In January 2016, Chargify decided to do a code rewrite. Our application was six years old. We felt that we had learned enough — and were constrained enough by the existing architecture — that by starting fresh we would actually come out ahead.
I like to believe that we were not naive. We’d done our research and were aware of the warnings. We knew Joel Spolsky says this is a “Things You Should Never Do.” But there were also voices like David Heinemeier Hansson, who suggests there’s a time and a place for the rewrite. That viewpoint resonated with us.
So, we split our team into two. One half of the team was assigned to maintaining “Chargify Classic” because it was our revenue generator and a great application that wasn’t going away anytime soon. The other half of the team embarked on the new application, code-named “Comet.”
The Big Rewrite
A few months into Comet, Chargify entered into acquisition talks with Scaleworks. The partners at Scaleworks rightfully identified Comet as one of the biggest risks to the business, and we mutually decided to put the rewrite on the shelf and refocus solely on Classic.
We had made good progress on Comet and had the chance to explore some really great ideas, but it would have almost surely taken longer than we hoped. We were only four months along, and this was already becoming obvious.
Why do rewrites almost always take longer than everyone expects? I believe it’s because of something I call “bedrock code.” Every application is built upon foundational code that we often take for granted. It’s old code that doesn’t change much and undergirds much of your architecture. Bedrock code is both a blessing and a curse. It’s often the reason you feel constrained, since it sets a direction and affects the code and the decisions that come after it.
Your bedrock code was written a long time ago, either by developers that are no longer with your company or less experienced versions of your current developers. Just like geological bedrock, it’s hard to change or move. But, also like geological bedrock, it’s massive and important. And, it often doesn’t really need to change.
Which code is bedrock code?
- Your user and authentication system is bedrock code. You may not like the way it works, but you don’t want to have to change it or rewrite it just so you can make the high-value change that drove the rewrite in the first place.
- Your system of “observers” is bedrock code. Whether you’ve been intentional about your observers or they’re implicit, almost every app has some form of them — they ensure that when “A” happens, then “B” over in this other place should also happen.
These aren’t interconnections you want to have to think about because you’ve probably forgotten about most of them, but when you miss a connection, your users will probably notice immediately.
The nice thing about bedrock is that it’s usually covered by a layer of fertile ground that can be easily changed. You can bulldoze it flat or pile it up. You can plant things in it that will grow bigger and better over time. This fertile ground is where your team is building most of the time, and probably where you want them to stay. Even if you’re feeling constrained and want to rewrite, it’s possible to use the fertile ground to achieve the same results as a rewrite, and the rest of this article introduces some strategies to do just that.
Changing the Wheels on a Moving Bus
At Chargify, the Comet project energized us because it showed us what was possible.
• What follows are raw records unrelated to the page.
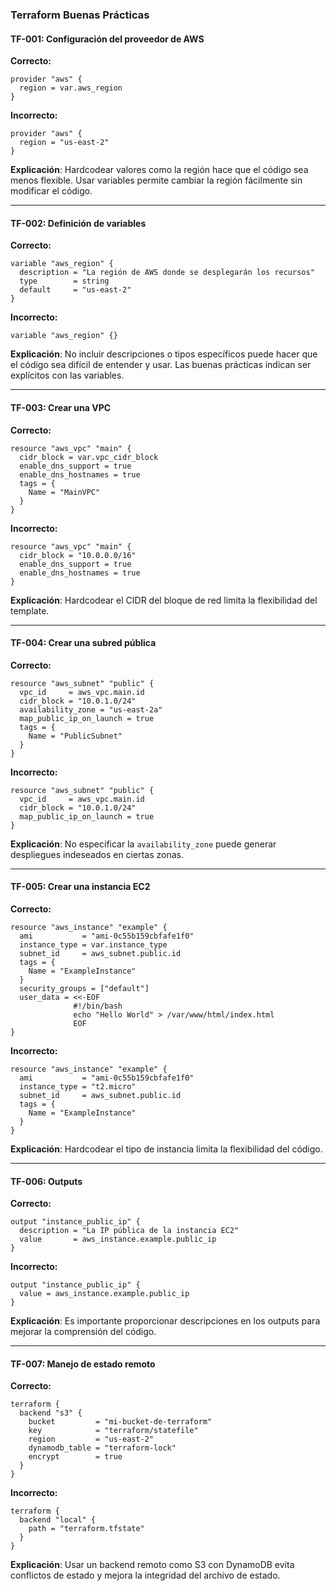 ### Terraform Buenas Prácticas  

#### TF-001: **Configuración del proveedor de AWS**  
**Correcto:**  
```hcl
provider "aws" {
  region = var.aws_region
}
```  
**Incorrecto:**  
```hcl
provider "aws" {
  region = "us-east-2"
}
```  
**Explicación**: Hardcodear valores como la región hace que el código sea menos flexible. Usar variables permite cambiar la región fácilmente sin modificar el código.  

---

#### TF-002: **Definición de variables**  
**Correcto:**  
```hcl
variable "aws_region" {
  description = "La región de AWS donde se desplegarán los recursos"
  type        = string
  default     = "us-east-2"
}
```  
**Incorrecto:**  
```hcl
variable "aws_region" {}
```  
**Explicación**: No incluir descripciones o tipos específicos puede hacer que el código sea difícil de entender y usar. Las buenas prácticas indican ser explícitos con las variables.  

---

#### TF-003: **Crear una VPC**  
**Correcto:**  
```hcl
resource "aws_vpc" "main" {
  cidr_block = var.vpc_cidr_block
  enable_dns_support = true
  enable_dns_hostnames = true
  tags = {
    Name = "MainVPC"
  }
}
```  
**Incorrecto:**  
```hcl
resource "aws_vpc" "main" {
  cidr_block = "10.0.0.0/16"
  enable_dns_support = true
  enable_dns_hostnames = true
}
```  
**Explicación**: Hardcodear el CIDR del bloque de red limita la flexibilidad del template.  

---

#### TF-004: **Crear una subred pública**  
**Correcto:**  
```hcl
resource "aws_subnet" "public" {
  vpc_id     = aws_vpc.main.id
  cidr_block = "10.0.1.0/24"
  availability_zone = "us-east-2a"
  map_public_ip_on_launch = true
  tags = {
    Name = "PublicSubnet"
  }
}
```  
**Incorrecto:**  
```hcl
resource "aws_subnet" "public" {
  vpc_id     = aws_vpc.main.id
  cidr_block = "10.0.1.0/24"
  map_public_ip_on_launch = true
}
```  
**Explicación**: No especificar la `availability_zone` puede generar despliegues indeseados en ciertas zonas.  

---

#### TF-005: **Crear una instancia EC2**  
**Correcto:**  
```hcl
resource "aws_instance" "example" {
  ami           = "ami-0c55b159cbfafe1f0"
  instance_type = var.instance_type
  subnet_id     = aws_subnet.public.id
  tags = {
    Name = "ExampleInstance"
  }
  security_groups = ["default"]
  user_data = <<-EOF
              #!/bin/bash
              echo "Hello World" > /var/www/html/index.html
              EOF
}
```  
**Incorrecto:**  
```hcl
resource "aws_instance" "example" {
  ami           = "ami-0c55b159cbfafe1f0"  
  instance_type = "t2.micro"
  subnet_id     = aws_subnet.public.id
  tags = {
    Name = "ExampleInstance"
  }
}
```  
**Explicación**: Hardcodear el tipo de instancia limita la flexibilidad del código.  

---

#### TF-006: **Outputs**  
**Correcto:**  
```hcl
output "instance_public_ip" {
  description = "La IP pública de la instancia EC2"
  value       = aws_instance.example.public_ip
}
```  
**Incorrecto:**  
```hcl
output "instance_public_ip" {
  value = aws_instance.example.public_ip
}
```  
**Explicación**: Es importante proporcionar descripciones en los outputs para mejorar la comprensión del código.  

---

#### TF-007: **Manejo de estado remoto**  
**Correcto:**  
```hcl
terraform {
  backend "s3" {
    bucket         = "mi-bucket-de-terraform"
    key            = "terraform/statefile"
    region         = "us-east-2"
    dynamodb_table = "terraform-lock"
    encrypt        = true
  }
}
```  
**Incorrecto:**  
```hcl
terraform {
  backend "local" {
    path = "terraform.tfstate"
  }
}
```  
**Explicación**: Usar un backend remoto como S3 con DynamoDB evita conflictos de estado y mejora la integridad del archivo de estado.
It allowed us the freedom to break our existing conventions to discover more sustainable and user-centric ways of doing things. I knew we needed to get some of those ideas into Classic. So, instead of a rewrite, we decided to change the wheels on the bus while it was moving.
Such a project requires more discipline and constraint-driven work than a rewrite, but it allows you to stay in the fertile ground rather than get mired down in bedrock. As compared to a rewrite, you’re more likely to finish this kind of project successfully and in a timeframe you can actually estimate.
We followed a few simple strategies for success:
1. Double writing: compute and store data the “old way” and the “new way” simultaneously
2. Double checking: compare the results of your before and after, based on double writing
3. Slow rollout: don’t expose the rewritten portions to everyone all at once
For Chargify, one of the fundamental changes we wanted to make was to get away from a “rolling balance” transaction system and move to a more flexible invoice system for bill presentment. When I started building Chargify in 2009, one of the perceived “most important” concepts was that of the “current balance due” for a subscription. So, I devised a system where every balance-changing entry — called a transaction in our application — stored two important pieces of data:
- The balance delta (an increase or decrease to the balance)
- The current balance
This is essentially the idea of a financial journal or ledger, and has been around in accounting for hundreds of years. It’s a solid choice for accurate data, but it’s not always the best choice for helping customers understand their SaaS bill. (And, unfortunately, I naively built a single-entry ledger instead of a double-entry ledger, which imposes limits and makes reporting difficult. But that is a topic for another time…)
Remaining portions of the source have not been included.